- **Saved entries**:
►

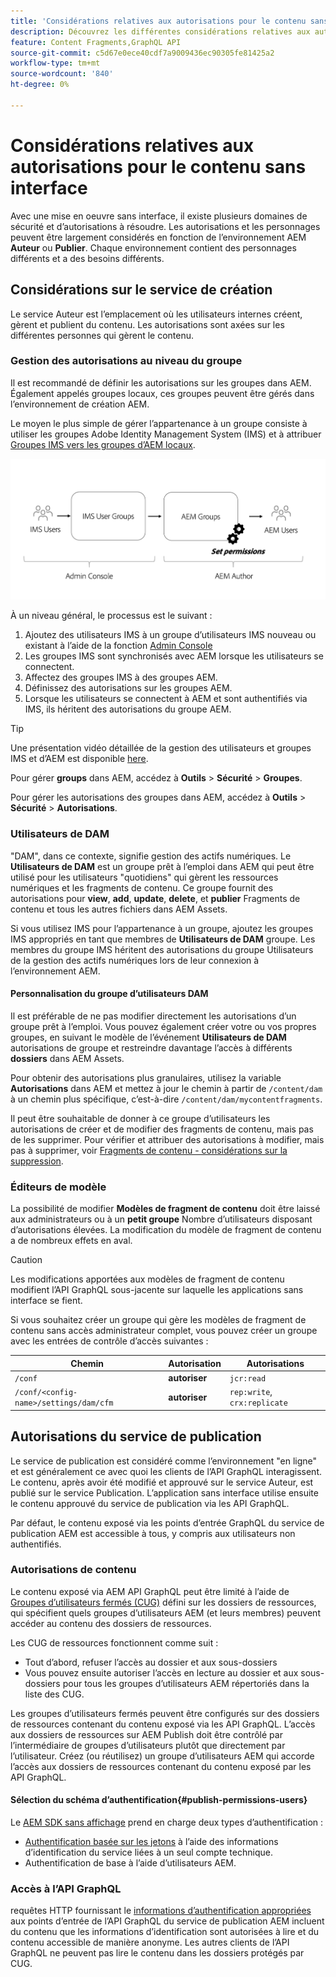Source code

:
 ```yaml
---
title: 'Considérations relatives aux autorisations pour le contenu sans interface '
description: Découvrez les différentes considérations relatives aux autorisations et aux listes de contrôle d’accès pour une mise en oeuvre sans interface avec Adobe Experience Manager. Découvrez les différentes personnes et les niveaux d’autorisation potentiels nécessaires pour les environnements de création et de publication.
feature: Content Fragments,GraphQL API
source-git-commit: c5d67e0ece40cdf7a9009436ec90305fe81425a2
workflow-type: tm+mt
source-wordcount: '840'
ht-degree: 0%

---
```



# Considérations relatives aux autorisations pour le contenu sans interface

Avec une mise en oeuvre sans interface, il existe plusieurs domaines de sécurité et d’autorisations à résoudre. Les autorisations et les personnages peuvent être largement considérés en fonction de l’environnement AEM **Auteur** ou **Publier**. Chaque environnement contient des personnages différents et a des besoins différents.

## Considérations sur le service de création

Le service Auteur est l’emplacement où les utilisateurs internes créent, gèrent et publient du contenu. Les autorisations sont axées sur les différentes personnes qui gèrent le contenu.

### Gestion des autorisations au niveau du groupe

Il est recommandé de définir les autorisations sur les groupes dans AEM. Également appelés groupes locaux, ces groupes peuvent être gérés dans l’environnement de création AEM.

Le moyen le plus simple de gérer l’appartenance à un groupe consiste à utiliser les groupes Adobe Identity Management System (IMS) et à attribuer [Groupes IMS vers les groupes d’AEM locaux](https://experienceleague.adobe.com/docs/experience-manager-cloud-service/content/security/ims-support.html?lang=en#managing-permissions-in-aem).

![Flux d’autorisation Admin Console](assets/admin-console-aem-group-permissions.png)

À un niveau général, le processus est le suivant :

1. Ajoutez des utilisateurs IMS à un groupe d’utilisateurs IMS nouveau ou existant à l’aide de la fonction [Admin Console](https://adminconsole.adobe.com/)
1. Les groupes IMS sont synchronisés avec AEM lorsque les utilisateurs se connectent.
1. Affectez des groupes IMS à des groupes AEM.
1. Définissez des autorisations sur les groupes AEM.
1. Lorsque les utilisateurs se connectent à AEM et sont authentifiés via IMS, ils héritent des autorisations du groupe AEM.

>[!TIP]
>
> Une présentation vidéo détaillée de la gestion des utilisateurs et groupes IMS et d’AEM est disponible [here](https://experienceleague.adobe.com/docs/experience-manager-learn/cloud-service/accessing/overview.html).

Pour gérer **groups** dans AEM, accédez à **Outils** > **Sécurité** > **Groupes**.

Pour gérer les autorisations des groupes dans AEM, accédez à **Outils** > **Sécurité** > **Autorisations**.

### Utilisateurs de DAM

&quot;DAM&quot;, dans ce contexte, signifie gestion des actifs numériques. Le **Utilisateurs de DAM** est un groupe prêt à l’emploi dans AEM qui peut être utilisé pour les utilisateurs &quot;quotidiens&quot; qui gèrent les ressources numériques et les fragments de contenu. Ce groupe fournit des autorisations pour **view**, **add**, **update**, **delete**, et **publier** Fragments de contenu et tous les autres fichiers dans AEM Assets.

Si vous utilisez IMS pour l’appartenance à un groupe, ajoutez les groupes IMS appropriés en tant que membres de **Utilisateurs de DAM** groupe. Les membres du groupe IMS héritent des autorisations du groupe Utilisateurs de la gestion des actifs numériques lors de leur connexion à l’environnement AEM.

#### Personnalisation du groupe d’utilisateurs DAM

Il est préférable de ne pas modifier directement les autorisations d’un groupe prêt à l’emploi. Vous pouvez également créer votre ou vos propres groupes, en suivant le modèle de l’événement **Utilisateurs de DAM** autorisations de groupe et restreindre davantage l’accès à différents **dossiers** dans AEM Assets.

Pour obtenir des autorisations plus granulaires, utilisez la variable **Autorisations** dans AEM et mettez à jour le chemin à partir de `/content/dam` à un chemin plus spécifique, c’est-à-dire `/content/dam/mycontentfragments`.

Il peut être souhaitable de donner à ce groupe d’utilisateurs les autorisations de créer et de modifier des fragments de contenu, mais pas de les supprimer. Pour vérifier et attribuer des autorisations à modifier, mais pas à supprimer, voir [Fragments de contenu - considérations sur la suppression](/help/assets/content-fragments/content-fragments-delete.md).

### Éditeurs de modèle

La possibilité de modifier **Modèles de fragment de contenu** doit être laissé aux administrateurs ou à un **petit groupe** Nombre d’utilisateurs disposant d’autorisations élevées. La modification du modèle de fragment de contenu a de nombreux effets en aval.

>[!CAUTION]
>
>Les modifications apportées aux modèles de fragment de contenu modifient l’API GraphQL sous-jacente sur laquelle les applications sans interface se fient.

Si vous souhaitez créer un groupe qui gère les modèles de fragment de contenu sans accès administrateur complet, vous pouvez créer un groupe avec les entrées de contrôle d’accès suivantes :

| Chemin  | Autorisation | Autorisations |
|-----| -------------| ---------|
| `/conf` | **autoriser** | `jcr:read` |
| `/conf/<config-name>/settings/dam/cfm` | **autoriser** | `rep:write`, `crx:replicate` |

## Autorisations du service de publication

Le service de publication est considéré comme l’environnement &quot;en ligne&quot; et est généralement ce avec quoi les clients de l’API GraphQL interagissent. Le contenu, après avoir été modifié et approuvé sur le service Auteur, est publié sur le service Publication. L’application sans interface utilise ensuite le contenu approuvé du service de publication via les API GraphQL.

Par défaut, le contenu exposé via les points d’entrée GraphQL du service de publication AEM est accessible à tous, y compris aux utilisateurs non authentifiés.

### Autorisations de contenu

Le contenu exposé via AEM API GraphQL peut être limité à l’aide de [Groupes d’utilisateurs fermés (CUG)](https://experienceleague.adobe.com/docs/experience-manager-learn/assets/advanced/closed-user-groups.html) défini sur les dossiers de ressources, qui spécifient quels groupes d’utilisateurs AEM (et leurs membres) peuvent accéder au contenu des dossiers de ressources.

Les CUG de ressources fonctionnent comme suit :

* Tout d’abord, refuser l’accès au dossier et aux sous-dossiers
* Vous pouvez ensuite autoriser l’accès en lecture au dossier et aux sous-dossiers pour tous les groupes d’utilisateurs AEM répertoriés dans la liste des CUG.

Les groupes d’utilisateurs fermés peuvent être configurés sur des dossiers de ressources contenant du contenu exposé via les API GraphQL. L’accès aux dossiers de ressources sur AEM Publish doit être contrôlé par l’intermédiaire de groupes d’utilisateurs plutôt que directement par l’utilisateur. Créez (ou réutilisez) un groupe d’utilisateurs AEM qui accorde l’accès aux dossiers de ressources contenant du contenu exposé par les API GraphQL.

#### Sélection du schéma d’authentification{#publish-permissions-users}

Le [AEM SDK sans affichage](https://github.com/adobe/aem-headless-client-js#create-aemheadless-client) prend en charge deux types d’authentification :

* [Authentification basée sur les jetons](/help/implementing/developing/introduction/generating-access-tokens-for-server-side-apis.md) à l’aide des informations d’identification du service liées à un seul compte technique.
* Authentification de base à l’aide d’utilisateurs AEM.

### Accès à l’API GraphQL

requêtes HTTP fournissant le [informations d’authentification appropriées](https://github.com/adobe/aem-headless-client-js#create-aemheadless-client) aux points d’entrée de l’API GraphQL du service de publication AEM incluent du contenu que les informations d’identification sont autorisées à lire et du contenu accessible de manière anonyme. Les autres clients de l’API GraphQL ne peuvent pas lire le contenu dans les dossiers protégés par CUG.

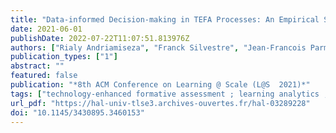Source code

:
 ```yaml
---
title: "Data-informed Decision-making in TEFA Processes: An Empirical Study of a Process Derived from Peer-Instruction"
date: 2021-06-01
publishDate: 2022-07-22T11:07:51.813976Z
authors: ["Rialy Andriamiseza", "Franck Silvestre", "Jean-Francois Parmentier", "Julien Broisin"]
publication_types: ["1"]
abstract: ""
featured: false
publication: "*8th ACM Conference on Learning @ Scale (L@S  2021)*"
tags: ["technology-enhanced formative assessment ; learning analytics ; peer instruction ; decision-making"]
url_pdf: "https://hal-univ-tlse3.archives-ouvertes.fr/hal-03289228"
doi: "10.1145/3430895.3460153"
---
```


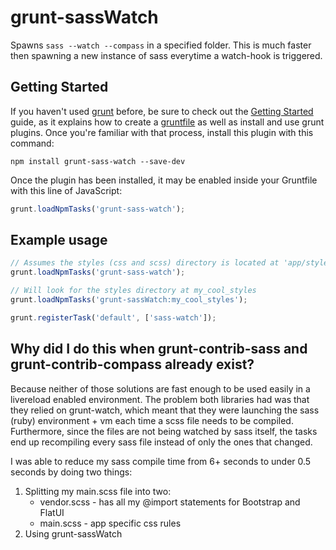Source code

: # grunt-sassWatch

Spawns ```sass --watch --compass``` in a specified folder. This is much faster then spawning a new instance of sass everytime a watch-hook is triggered. 

## Getting Started

If you haven't used [grunt][] before, be sure to check out the [Getting Started][] guide, as it explains how to create a [gruntfile][Getting Started] as well as install and use grunt plugins. Once you're familiar with that process, install this plugin with this command:

```shell
npm install grunt-sass-watch --save-dev
```

Once the plugin has been installed, it may be enabled inside your Gruntfile with this line of JavaScript:

```js
grunt.loadNpmTasks('grunt-sass-watch');
```

[grunt]: http://gruntjs.com
[Getting Started]: https://github.com/gruntjs/grunt/blob/devel/docs/getting_started.md


## Example usage

```js
// Assumes the styles (css and scss) directory is located at 'app/styles'.
grunt.loadNpmTasks('grunt-sass-watch');

// Will look for the styles directory at my_cool_styles
grunt.loadNpmTasks('grunt-sassWatch:my_cool_styles');

grunt.registerTask('default', ['sass-watch']);
```

## Why did I do this when grunt-contrib-sass and grunt-contrib-compass already exist?
Because neither of those solutions are fast enough to be used easily in a livereload enabled environment. The problem both libraries had was that they relied on grunt-watch, which meant that they were launching the sass (ruby) environment + vm each time a scss file needs to be compiled. Furthermore, since the files are not being watched by sass itself, the tasks end up recompiling every sass file instead of only the ones that changed.

I was able to reduce my sass compile time from 6+ seconds to under 0.5 seconds by doing two things:

1. Splitting my main.scss file into two: 
	* vendor.scss - has all my @import statements for Bootstrap and FlatUI
	* main.scss   - app specific css rules
2. Using grunt-sassWatch

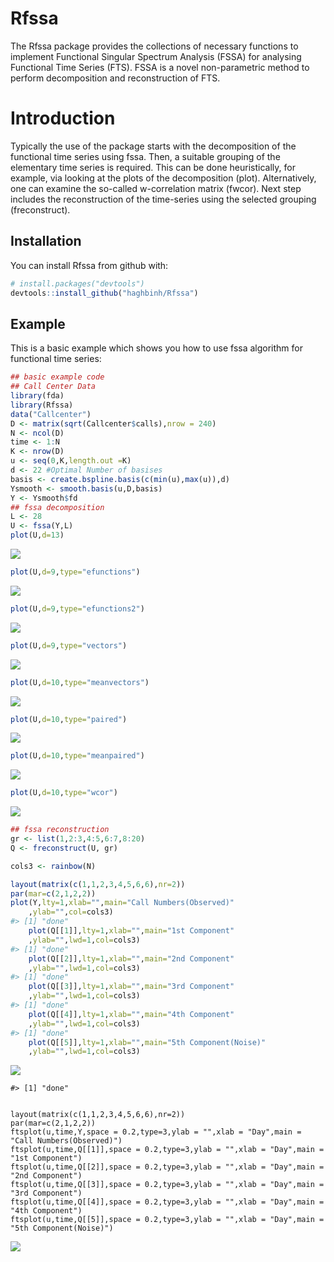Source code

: 
<!-- README.md is generated from README.Rmd. Please edit that file -->
Rfssa
=====

The Rfssa package provides the collections of necessary functions to implement Functional Singular Spectrum Analysis (FSSA) for analysing Functional Time Series (FTS). FSSA is a novel non-parametric method to perform decomposition and reconstruction of FTS.

Introduction
============

Typically the use of the package starts with the decomposition of the functional time series using fssa. Then, a suitable grouping of the elementary time series is required. This can be done heuristically, for example, via looking at the plots of the decomposition (plot). Alternatively, one can examine the so-called w-correlation matrix (fwcor). Next step includes the reconstruction of the time-series using the selected grouping (freconstruct).

Installation
------------

You can install Rfssa from github with:

``` r
# install.packages("devtools")
devtools::install_github("haghbinh/Rfssa")
```

Example
-------

This is a basic example which shows you how to use fssa algorithm for functional time series:

``` r
## basic example code
## Call Center Data
library(fda)
library(Rfssa)
data("Callcenter")
D <- matrix(sqrt(Callcenter$calls),nrow = 240)
N <- ncol(D)
time <- 1:N
K <- nrow(D)
u <- seq(0,K,length.out =K)
d <- 22 #Optimal Number of basises
basis <- create.bspline.basis(c(min(u),max(u)),d)
Ysmooth <- smooth.basis(u,D,basis)
Y <- Ysmooth$fd
## fssa decomposition
L <- 28
U <- fssa(Y,L)
plot(U,d=13)
```

![](man/figures/README-example-1.png)

``` r
plot(U,d=9,type="efunctions")
```

![](man/figures/README-example-2.png)

``` r
plot(U,d=9,type="efunctions2")
```

![](man/figures/README-example-3.png)

``` r
plot(U,d=9,type="vectors")
```

![](man/figures/README-example-4.png)

``` r
plot(U,d=10,type="meanvectors")
```

![](man/figures/README-example-5.png)

``` r
plot(U,d=10,type="paired")
```

![](man/figures/README-example-6.png)

``` r
plot(U,d=10,type="meanpaired")
```

![](man/figures/README-example-7.png)

``` r
plot(U,d=10,type="wcor")
```

![](man/figures/README-example-8.png)

``` r
## fssa reconstruction
gr <- list(1,2:3,4:5,6:7,8:20)
Q <- freconstruct(U, gr)

cols3 <- rainbow(N)

layout(matrix(c(1,1,2,3,4,5,6,6),nr=2))
par(mar=c(2,1,2,2))
plot(Y,lty=1,xlab="",main="Call Numbers(Observed)"
    ,ylab="",col=cols3)
#> [1] "done"
    plot(Q[[1]],lty=1,xlab="",main="1st Component"
    ,ylab="",lwd=1,col=cols3)
#> [1] "done"
    plot(Q[[2]],lty=1,xlab="",main="2nd Component"
    ,ylab="",lwd=1,col=cols3)
#> [1] "done"
    plot(Q[[3]],lty=1,xlab="",main="3rd Component"
    ,ylab="",lwd=1,col=cols3)
#> [1] "done"
    plot(Q[[4]],lty=1,xlab="",main="4th Component"
    ,ylab="",lwd=1,col=cols3)
#> [1] "done"
    plot(Q[[5]],lty=1,xlab="",main="5th Component(Noise)"
    ,ylab="",lwd=1,col=cols3)
```

![](man/figures/README-example-9.png)

    #> [1] "done"


    layout(matrix(c(1,1,2,3,4,5,6,6),nr=2))
    par(mar=c(2,1,2,2))
    ftsplot(u,time,Y,space = 0.2,type=3,ylab = "",xlab = "Day",main = "Call Numbers(Observed)")
    ftsplot(u,time,Q[[1]],space = 0.2,type=3,ylab = "",xlab = "Day",main = "1st Component")
    ftsplot(u,time,Q[[2]],space = 0.2,type=3,ylab = "",xlab = "Day",main = "2nd Component")
    ftsplot(u,time,Q[[3]],space = 0.2,type=3,ylab = "",xlab = "Day",main = "3rd Component")
    ftsplot(u,time,Q[[4]],space = 0.2,type=3,ylab = "",xlab = "Day",main = "4th Component")
    ftsplot(u,time,Q[[5]],space = 0.2,type=3,ylab = "",xlab = "Day",main = "5th Component(Noise)")

![](man/figures/README-example-10.png)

◄

- **Work request**: Go through the entries above and say how many lines include the word "Auteur". Give the number only.

- **Solution for this task**: 3